### EXERCISE REQUIREMENTS:
All of the data beneath this instruction is to be transcribed word for word.

### THE DATA:
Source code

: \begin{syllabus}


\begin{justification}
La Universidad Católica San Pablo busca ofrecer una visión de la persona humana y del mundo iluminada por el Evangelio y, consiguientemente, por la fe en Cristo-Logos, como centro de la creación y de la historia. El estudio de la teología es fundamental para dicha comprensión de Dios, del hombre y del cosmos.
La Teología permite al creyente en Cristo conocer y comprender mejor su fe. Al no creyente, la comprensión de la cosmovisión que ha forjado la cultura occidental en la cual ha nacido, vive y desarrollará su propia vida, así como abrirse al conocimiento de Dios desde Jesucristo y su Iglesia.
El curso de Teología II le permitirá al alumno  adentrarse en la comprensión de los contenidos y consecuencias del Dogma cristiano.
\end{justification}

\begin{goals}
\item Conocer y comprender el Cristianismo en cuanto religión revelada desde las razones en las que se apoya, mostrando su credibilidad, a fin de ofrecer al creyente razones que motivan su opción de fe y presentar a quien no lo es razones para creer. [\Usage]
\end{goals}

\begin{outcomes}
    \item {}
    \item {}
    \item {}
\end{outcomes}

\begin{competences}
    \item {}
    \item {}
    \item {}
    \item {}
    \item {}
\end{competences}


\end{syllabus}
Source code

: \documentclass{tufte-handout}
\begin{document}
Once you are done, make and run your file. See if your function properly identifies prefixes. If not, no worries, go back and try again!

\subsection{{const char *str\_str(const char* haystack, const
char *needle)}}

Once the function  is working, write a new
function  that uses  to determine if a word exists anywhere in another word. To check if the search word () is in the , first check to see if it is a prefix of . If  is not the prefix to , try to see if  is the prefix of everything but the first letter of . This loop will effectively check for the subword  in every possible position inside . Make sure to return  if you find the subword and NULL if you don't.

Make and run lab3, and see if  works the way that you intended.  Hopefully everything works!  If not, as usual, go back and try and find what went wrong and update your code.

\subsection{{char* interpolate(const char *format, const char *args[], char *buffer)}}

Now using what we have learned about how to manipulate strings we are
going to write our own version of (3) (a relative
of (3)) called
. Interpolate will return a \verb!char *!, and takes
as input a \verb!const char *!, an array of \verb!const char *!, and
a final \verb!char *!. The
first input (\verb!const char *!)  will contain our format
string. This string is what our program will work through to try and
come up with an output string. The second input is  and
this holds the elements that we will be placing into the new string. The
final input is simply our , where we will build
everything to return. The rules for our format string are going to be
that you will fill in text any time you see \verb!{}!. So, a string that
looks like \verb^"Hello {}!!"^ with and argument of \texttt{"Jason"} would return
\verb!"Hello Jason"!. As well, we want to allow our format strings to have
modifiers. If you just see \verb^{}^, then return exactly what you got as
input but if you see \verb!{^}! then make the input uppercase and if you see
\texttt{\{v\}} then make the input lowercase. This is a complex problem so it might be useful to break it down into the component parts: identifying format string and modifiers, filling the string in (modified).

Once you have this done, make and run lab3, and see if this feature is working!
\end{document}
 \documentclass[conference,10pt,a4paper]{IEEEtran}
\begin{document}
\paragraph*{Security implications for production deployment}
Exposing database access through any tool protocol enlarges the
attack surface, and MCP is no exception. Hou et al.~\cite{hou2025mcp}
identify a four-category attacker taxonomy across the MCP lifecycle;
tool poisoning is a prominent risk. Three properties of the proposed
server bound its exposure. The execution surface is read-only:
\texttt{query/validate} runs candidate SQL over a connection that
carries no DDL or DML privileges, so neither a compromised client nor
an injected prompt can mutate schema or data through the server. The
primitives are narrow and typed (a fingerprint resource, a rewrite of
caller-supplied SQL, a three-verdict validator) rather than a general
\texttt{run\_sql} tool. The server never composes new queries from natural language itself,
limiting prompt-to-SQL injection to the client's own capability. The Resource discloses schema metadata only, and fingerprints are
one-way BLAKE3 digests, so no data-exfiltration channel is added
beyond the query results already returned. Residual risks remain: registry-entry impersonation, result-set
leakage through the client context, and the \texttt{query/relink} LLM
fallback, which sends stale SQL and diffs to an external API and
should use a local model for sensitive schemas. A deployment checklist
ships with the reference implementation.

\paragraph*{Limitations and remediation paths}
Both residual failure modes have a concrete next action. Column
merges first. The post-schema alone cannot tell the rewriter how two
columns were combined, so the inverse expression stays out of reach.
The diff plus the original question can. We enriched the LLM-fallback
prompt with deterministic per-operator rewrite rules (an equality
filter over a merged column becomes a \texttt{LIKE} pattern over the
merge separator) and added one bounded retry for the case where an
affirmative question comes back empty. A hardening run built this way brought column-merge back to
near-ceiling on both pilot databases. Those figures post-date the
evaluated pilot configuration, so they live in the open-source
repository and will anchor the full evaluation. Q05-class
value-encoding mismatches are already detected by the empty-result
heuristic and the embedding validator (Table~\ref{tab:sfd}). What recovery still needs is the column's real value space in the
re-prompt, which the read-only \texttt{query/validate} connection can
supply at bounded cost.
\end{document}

### SOLUTION BELOW:
Source code

: \begin{syllabus}


\begin{justification}
La Universidad Católica San Pablo busca ofrecer una visión de la persona humana y del mundo iluminada por el Evangelio y, consiguientemente, por la fe en Cristo-Logos, como centro de la creación y de la historia. El estudio de la teología es fundamental para dicha comprensión de Dios, del hombre y del cosmos.
La Teología permite al creyente en Cristo conocer y comprender mejor su fe. Al no creyente, la comprensión de la cosmovisión que ha forjado la cultura occidental en la cual ha nacido, vive y desarrollará su propia vida, así como abrirse al conocimiento de Dios desde Jesucristo y su Iglesia.
El curso de Teología II le permitirá al alumno  adentrarse en la comprensión de los contenidos y consecuencias del Dogma cristiano.
\end{justification}

\begin{goals}
\item Conocer y comprender el Cristianismo en cuanto religión revelada desde las razones en las que se apoya, mostrando su credibilidad, a fin de ofrecer al creyente razones que motivan su opción de fe y presentar a quien no lo es razones para creer. [\Usage]
\end{goals}

\begin{outcomes}
    \item {}
    \item {}
    \item {}
\end{outcomes}

\begin{competences}
    \item {}
    \item {}
    \item {}
    \item {}
    \item {}
\end{competences}


\end{syllabus}
Source code

: \documentclass{tufte-handout}
\begin{document}
Once you are done, make and run your file. See if your function properly identifies prefixes. If not, no worries, go back and try again!

\subsection{{const char *str\_str(const char* haystack, const
char *needle)}}

Once the function  is working, write a new
function  that uses  to determine if a word exists anywhere in another word. To check if the search word () is in the , first check to see if it is a prefix of . If  is not the prefix to , try to see if  is the prefix of everything but the first letter of . This loop will effectively check for the subword  in every possible position inside . Make sure to return  if you find the subword and NULL if you don't.

Make and run lab3, and see if  works the way that you intended.  Hopefully everything works!  If not, as usual, go back and try and find what went wrong and update your code.

\subsection{{char* interpolate(const char *format, const char *args[], char *buffer)}}

Now using what we have learned about how to manipulate strings we are
going to write our own version of (3) (a relative
of (3)) called
. Interpolate will return a \verb!char *!, and takes
as input a \verb!const char *!, an array of \verb!const char *!, and
a final \verb!char *!. The
first input (\verb!const char *!)  will contain our format
string. This string is what our program will work through to try and
come up with an output string. The second input is  and
this holds the elements that we will be placing into the new string. The
final input is simply our , where we will build
everything to return. The rules for our format string are going to be
that you will fill in text any time you see \verb!{}!. So, a string that
looks like \verb^"Hello {}!!"^ with and argument of \texttt{"Jason"} would return
\verb!"Hello Jason"!. As well, we want to allow our format strings to have
modifiers. If you just see \verb^{}^, then return exactly what you got as
input but if you see \verb!{^}! then make the input uppercase and if you see
\texttt{\{v\}} then make the input lowercase. This is a complex problem so it might be useful to break it down into the component parts: identifying format string and modifiers, filling the string in (modified).

Once you have this done, make and run lab3, and see if this feature is working!
\end{document}
 \documentclass[conference,10pt,a4paper]{IEEEtran}
\begin{document}
\paragraph*{Security implications for production deployment}
Exposing database access through any tool protocol enlarges the
attack surface, and MCP is no exception. Hou et al.~\cite{hou2025mcp}
identify a four-category attacker taxonomy across the MCP lifecycle;
tool poisoning is a prominent risk. Three properties of the proposed
server bound its exposure. The execution surface is read-only:
\texttt{query/validate} runs candidate SQL over a connection that
carries no DDL or DML privileges, so neither a compromised client nor
an injected prompt can mutate schema or data through the server. The
primitives are narrow and typed (a fingerprint resource, a rewrite of
caller-supplied SQL, a three-verdict validator) rather than a general
\texttt{run\_sql} tool. The server never composes new queries from natural language itself,
limiting prompt-to-SQL injection to the client's own capability. The Resource discloses schema metadata only, and fingerprints are
one-way BLAKE3 digests, so no data-exfiltration channel is added
beyond the query results already returned. Residual risks remain: registry-entry impersonation, result-set
leakage through the client context, and the \texttt{query/relink} LLM
fallback, which sends stale SQL and diffs to an external API and
should use a local model for sensitive schemas. A deployment checklist
ships with the reference implementation.

\paragraph*{Limitations and remediation paths}
Both residual failure modes have a concrete next action. Column
merges first. The post-schema alone cannot tell the rewriter how two
columns were combined, so the inverse expression stays out of reach.
The diff plus the original question can. We enriched the LLM-fallback
prompt with deterministic per-operator rewrite rules (an equality
filter over a merged column becomes a \texttt{LIKE} pattern over the
merge separator) and added one bounded retry for the case where an
affirmative question comes back empty. A hardening run built this way brought column-merge back to
near-ceiling on both pilot databases. Those figures post-date the
evaluated pilot configuration, so they live in the open-source
repository and will anchor the full evaluation. Q05-class
value-encoding mismatches are already detected by the empty-result
heuristic and the embedding validator (Table~\ref{tab:sfd}). What recovery still needs is the column's real value space in the
re-prompt, which the read-only \texttt{query/validate} connection can
supply at bounded cost.
\end{document}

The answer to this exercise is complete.